◆ **Task instructions**
Each line of the data is to be output verbatim, with the images removed.

Rendered images with source text:
-------------------------
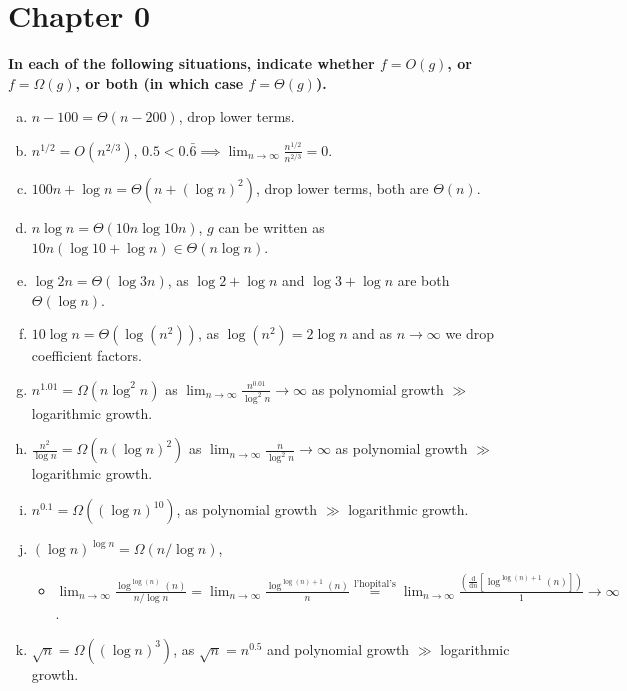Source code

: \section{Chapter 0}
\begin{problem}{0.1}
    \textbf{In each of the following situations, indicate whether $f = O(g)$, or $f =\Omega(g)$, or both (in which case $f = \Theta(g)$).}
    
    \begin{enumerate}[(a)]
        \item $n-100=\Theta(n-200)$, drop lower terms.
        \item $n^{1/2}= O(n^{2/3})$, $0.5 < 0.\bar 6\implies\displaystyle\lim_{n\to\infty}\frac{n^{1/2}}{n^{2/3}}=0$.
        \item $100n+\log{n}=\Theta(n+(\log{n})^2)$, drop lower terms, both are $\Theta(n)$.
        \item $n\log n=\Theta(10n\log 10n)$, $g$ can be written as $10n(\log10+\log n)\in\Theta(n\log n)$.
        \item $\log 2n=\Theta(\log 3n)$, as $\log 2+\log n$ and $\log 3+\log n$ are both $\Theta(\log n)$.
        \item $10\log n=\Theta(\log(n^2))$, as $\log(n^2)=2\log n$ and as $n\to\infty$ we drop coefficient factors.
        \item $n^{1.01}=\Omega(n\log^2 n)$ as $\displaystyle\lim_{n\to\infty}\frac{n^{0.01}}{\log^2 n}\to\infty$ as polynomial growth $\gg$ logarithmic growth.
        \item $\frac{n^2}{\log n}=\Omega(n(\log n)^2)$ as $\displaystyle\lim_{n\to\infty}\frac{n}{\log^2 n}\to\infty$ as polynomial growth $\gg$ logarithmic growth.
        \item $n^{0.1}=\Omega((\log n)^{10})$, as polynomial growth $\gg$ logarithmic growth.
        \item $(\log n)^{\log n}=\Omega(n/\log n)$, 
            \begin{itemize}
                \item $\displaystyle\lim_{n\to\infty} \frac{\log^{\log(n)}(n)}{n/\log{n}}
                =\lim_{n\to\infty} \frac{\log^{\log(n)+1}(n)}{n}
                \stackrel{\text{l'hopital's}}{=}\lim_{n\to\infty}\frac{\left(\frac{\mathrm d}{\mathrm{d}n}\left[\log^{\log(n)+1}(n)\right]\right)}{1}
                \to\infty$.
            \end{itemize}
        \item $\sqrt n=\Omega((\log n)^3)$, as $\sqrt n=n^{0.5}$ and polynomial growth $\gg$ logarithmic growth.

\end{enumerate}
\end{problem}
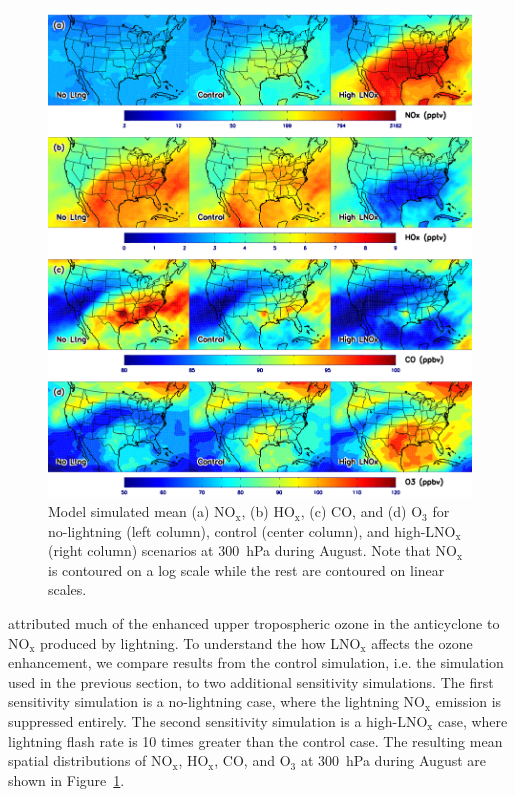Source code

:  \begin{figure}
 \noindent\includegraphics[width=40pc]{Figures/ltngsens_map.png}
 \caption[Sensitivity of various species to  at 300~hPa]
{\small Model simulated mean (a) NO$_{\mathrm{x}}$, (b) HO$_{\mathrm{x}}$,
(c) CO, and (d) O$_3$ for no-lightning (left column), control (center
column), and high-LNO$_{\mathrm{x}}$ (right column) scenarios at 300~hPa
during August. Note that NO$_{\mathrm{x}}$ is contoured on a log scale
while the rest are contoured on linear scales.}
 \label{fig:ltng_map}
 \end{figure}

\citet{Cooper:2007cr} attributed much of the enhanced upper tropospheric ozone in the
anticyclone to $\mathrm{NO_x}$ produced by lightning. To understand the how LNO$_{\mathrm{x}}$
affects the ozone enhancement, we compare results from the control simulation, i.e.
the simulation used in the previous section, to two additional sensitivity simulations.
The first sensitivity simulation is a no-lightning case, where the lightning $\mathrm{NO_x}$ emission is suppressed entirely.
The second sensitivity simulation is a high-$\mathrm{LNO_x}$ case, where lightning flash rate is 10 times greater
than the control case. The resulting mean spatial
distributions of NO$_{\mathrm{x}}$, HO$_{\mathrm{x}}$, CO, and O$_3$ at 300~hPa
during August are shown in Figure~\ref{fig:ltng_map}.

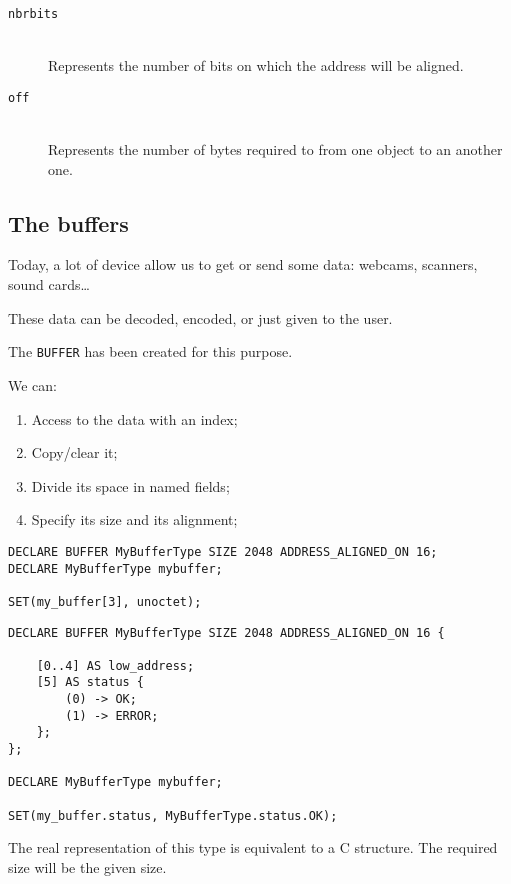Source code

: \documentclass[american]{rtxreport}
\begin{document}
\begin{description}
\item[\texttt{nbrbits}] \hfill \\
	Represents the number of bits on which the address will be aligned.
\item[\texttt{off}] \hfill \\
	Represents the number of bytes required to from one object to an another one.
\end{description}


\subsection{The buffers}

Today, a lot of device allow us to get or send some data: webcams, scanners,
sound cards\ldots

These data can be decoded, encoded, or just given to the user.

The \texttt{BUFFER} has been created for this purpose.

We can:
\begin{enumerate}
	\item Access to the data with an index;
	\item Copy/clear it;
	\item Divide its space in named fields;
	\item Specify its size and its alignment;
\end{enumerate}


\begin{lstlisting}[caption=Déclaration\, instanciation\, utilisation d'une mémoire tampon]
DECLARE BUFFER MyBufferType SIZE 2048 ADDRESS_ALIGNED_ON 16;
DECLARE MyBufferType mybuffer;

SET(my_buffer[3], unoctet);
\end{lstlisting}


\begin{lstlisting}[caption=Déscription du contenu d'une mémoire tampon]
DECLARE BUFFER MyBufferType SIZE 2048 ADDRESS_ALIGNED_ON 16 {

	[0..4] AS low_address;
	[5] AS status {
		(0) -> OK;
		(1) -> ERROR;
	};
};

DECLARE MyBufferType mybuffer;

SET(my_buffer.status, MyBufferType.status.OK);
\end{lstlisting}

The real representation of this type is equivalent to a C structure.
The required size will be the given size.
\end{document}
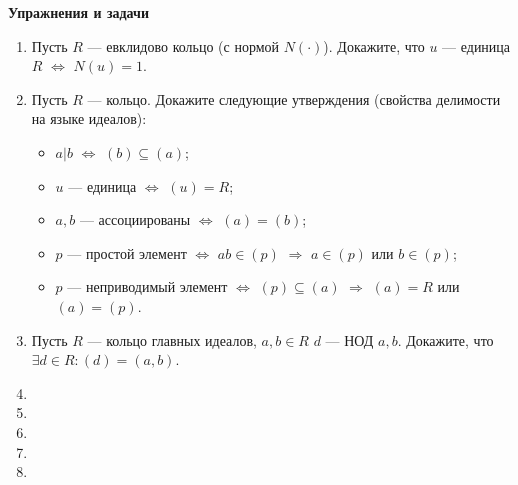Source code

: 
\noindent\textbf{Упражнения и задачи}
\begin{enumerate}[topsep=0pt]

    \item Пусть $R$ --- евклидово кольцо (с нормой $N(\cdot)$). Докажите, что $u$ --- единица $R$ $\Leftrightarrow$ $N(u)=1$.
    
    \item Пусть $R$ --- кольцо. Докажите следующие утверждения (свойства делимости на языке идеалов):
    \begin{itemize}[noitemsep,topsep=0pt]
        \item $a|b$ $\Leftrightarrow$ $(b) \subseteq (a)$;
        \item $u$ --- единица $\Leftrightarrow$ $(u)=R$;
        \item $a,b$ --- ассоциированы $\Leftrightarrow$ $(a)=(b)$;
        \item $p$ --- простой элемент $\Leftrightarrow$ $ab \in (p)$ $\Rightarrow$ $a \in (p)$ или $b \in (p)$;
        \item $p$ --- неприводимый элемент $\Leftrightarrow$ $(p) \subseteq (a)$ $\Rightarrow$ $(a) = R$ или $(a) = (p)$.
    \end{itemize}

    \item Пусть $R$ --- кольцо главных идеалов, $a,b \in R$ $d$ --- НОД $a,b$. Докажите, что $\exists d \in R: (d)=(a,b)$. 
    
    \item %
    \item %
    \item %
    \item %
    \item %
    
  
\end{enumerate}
-------------------------
◆ **Solution to the exercise**
Source code

: \section{Chapter 0}
\begin{problem}{0.1}
    \textbf{In each of the following situations, indicate whether $f = O(g)$, or $f =\Omega(g)$, or both (in which case $f = \Theta(g)$).}
    
    \begin{enumerate}[(a)]
        \item $n-100=\Theta(n-200)$, drop lower terms.
        \item $n^{1/2}= O(n^{2/3})$, $0.5 < 0.\bar 6\implies\displaystyle\lim_{n\to\infty}\frac{n^{1/2}}{n^{2/3}}=0$.
        \item $100n+\log{n}=\Theta(n+(\log{n})^2)$, drop lower terms, both are $\Theta(n)$.
        \item $n\log n=\Theta(10n\log 10n)$, $g$ can be written as $10n(\log10+\log n)\in\Theta(n\log n)$.
        \item $\log 2n=\Theta(\log 3n)$, as $\log 2+\log n$ and $\log 3+\log n$ are both $\Theta(\log n)$.
        \item $10\log n=\Theta(\log(n^2))$, as $\log(n^2)=2\log n$ and as $n\to\infty$ we drop coefficient factors.
        \item $n^{1.01}=\Omega(n\log^2 n)$ as $\displaystyle\lim_{n\to\infty}\frac{n^{0.01}}{\log^2 n}\to\infty$ as polynomial growth $\gg$ logarithmic growth.
        \item $\frac{n^2}{\log n}=\Omega(n(\log n)^2)$ as $\displaystyle\lim_{n\to\infty}\frac{n}{\log^2 n}\to\infty$ as polynomial growth $\gg$ logarithmic growth.
        \item $n^{0.1}=\Omega((\log n)^{10})$, as polynomial growth $\gg$ logarithmic growth.
        \item $(\log n)^{\log n}=\Omega(n/\log n)$, 
            \begin{itemize}
                \item $\displaystyle\lim_{n\to\infty} \frac{\log^{\log(n)}(n)}{n/\log{n}}
                =\lim_{n\to\infty} \frac{\log^{\log(n)+1}(n)}{n}
                \stackrel{\text{l'hopital's}}{=}\lim_{n\to\infty}\frac{\left(\frac{\mathrm d}{\mathrm{d}n}\left[\log^{\log(n)+1}(n)\right]\right)}{1}
                \to\infty$.
            \end{itemize}
        \item $\sqrt n=\Omega((\log n)^3)$, as $\sqrt n=n^{0.5}$ and polynomial growth $\gg$ logarithmic growth.

\end{enumerate}
\end{problem}
Source code

:  \begin{figure}
 \noindent\includegraphics[width=40pc]{Figures/ltngsens_map.png}
 \caption[Sensitivity of various species to  at 300~hPa]
{\small Model simulated mean (a) NO$_{\mathrm{x}}$, (b) HO$_{\mathrm{x}}$,
(c) CO, and (d) O$_3$ for no-lightning (left column), control (center
column), and high-LNO$_{\mathrm{x}}$ (right column) scenarios at 300~hPa
during August. Note that NO$_{\mathrm{x}}$ is contoured on a log scale
while the rest are contoured on linear scales.}
 \label{fig:ltng_map}
 \end{figure}

\citet{Cooper:2007cr} attributed much of the enhanced upper tropospheric ozone in the
anticyclone to $\mathrm{NO_x}$ produced by lightning. To understand the how LNO$_{\mathrm{x}}$
affects the ozone enhancement, we compare results from the control simulation, i.e.
the simulation used in the previous section, to two additional sensitivity simulations.
The first sensitivity simulation is a no-lightning case, where the lightning $\mathrm{NO_x}$ emission is suppressed entirely.
The second sensitivity simulation is a high-$\mathrm{LNO_x}$ case, where lightning flash rate is 10 times greater
than the control case. The resulting mean spatial
distributions of NO$_{\mathrm{x}}$, HO$_{\mathrm{x}}$, CO, and O$_3$ at 300~hPa
during August are shown in Figure~\ref{fig:ltng_map}.

Source code

: \documentclass[american]{rtxreport}
\begin{document}
\begin{description}
\item[\texttt{nbrbits}] \hfill \\
	Represents the number of bits on which the address will be aligned.
\item[\texttt{off}] \hfill \\
	Represents the number of bytes required to from one object to an another one.
\end{description}


\subsection{The buffers}

Today, a lot of device allow us to get or send some data: webcams, scanners,
sound cards\ldots

These data can be decoded, encoded, or just given to the user.

The \texttt{BUFFER} has been created for this purpose.

We can:
\begin{enumerate}
	\item Access to the data with an index;
	\item Copy/clear it;
	\item Divide its space in named fields;
	\item Specify its size and its alignment;
\end{enumerate}


\begin{lstlisting}[caption=Déclaration\, instanciation\, utilisation d'une mémoire tampon]
DECLARE BUFFER MyBufferType SIZE 2048 ADDRESS_ALIGNED_ON 16;
DECLARE MyBufferType mybuffer;

SET(my_buffer[3], unoctet);
\end{lstlisting}


\begin{lstlisting}[caption=Déscription du contenu d'une mémoire tampon]
DECLARE BUFFER MyBufferType SIZE 2048 ADDRESS_ALIGNED_ON 16 {

	[0..4] AS low_address;
	[5] AS status {
		(0) -> OK;
		(1) -> ERROR;
	};
};

DECLARE MyBufferType mybuffer;

SET(my_buffer.status, MyBufferType.status.OK);
\end{lstlisting}

The real representation of this type is equivalent to a C structure.
The required size will be the given size.
\end{document}
Source code

: 
\noindent\textbf{Упражнения и задачи}
\begin{enumerate}[topsep=0pt]

    \item Пусть $R$ --- евклидово кольцо (с нормой $N(\cdot)$). Докажите, что $u$ --- единица $R$ $\Leftrightarrow$ $N(u)=1$.
    
    \item Пусть $R$ --- кольцо. Докажите следующие утверждения (свойства делимости на языке идеалов):
    \begin{itemize}[noitemsep,topsep=0pt]
        \item $a|b$ $\Leftrightarrow$ $(b) \subseteq (a)$;
        \item $u$ --- единица $\Leftrightarrow$ $(u)=R$;
        \item $a,b$ --- ассоциированы $\Leftrightarrow$ $(a)=(b)$;
        \item $p$ --- простой элемент $\Leftrightarrow$ $ab \in (p)$ $\Rightarrow$ $a \in (p)$ или $b \in (p)$;
        \item $p$ --- неприводимый элемент $\Leftrightarrow$ $(p) \subseteq (a)$ $\Rightarrow$ $(a) = R$ или $(a) = (p)$.
    \end{itemize}

    \item Пусть $R$ --- кольцо главных идеалов, $a,b \in R$ $d$ --- НОД $a,b$. Докажите, что $\exists d \in R: (d)=(a,b)$. 
    
    \item %
    \item %
    \item %
    \item %
    \item %
    
  
\end{enumerate}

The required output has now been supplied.